● **Data supplied**
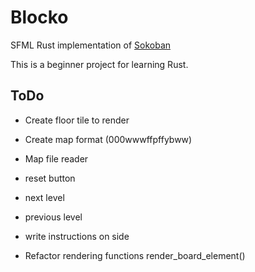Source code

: # Blocko
SFML Rust implementation of [Sokoban](https://en.wikipedia.org/wiki/Sokoban)

This is a beginner project for learning Rust.

## ToDo
- Create floor tile to render
- Create map format (000wwwffpffybww)
- Map file reader
- reset button
- next level
- previous level
- write instructions on side

- Refactor rendering functions render_board_element()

● **What to do**
Would you quote, exactly and only, the lines from the one containing "- write instructions on side" to the end of the entries?

● **Solution for this task**
- write instructions on side

- Refactor rendering functions render_board_element()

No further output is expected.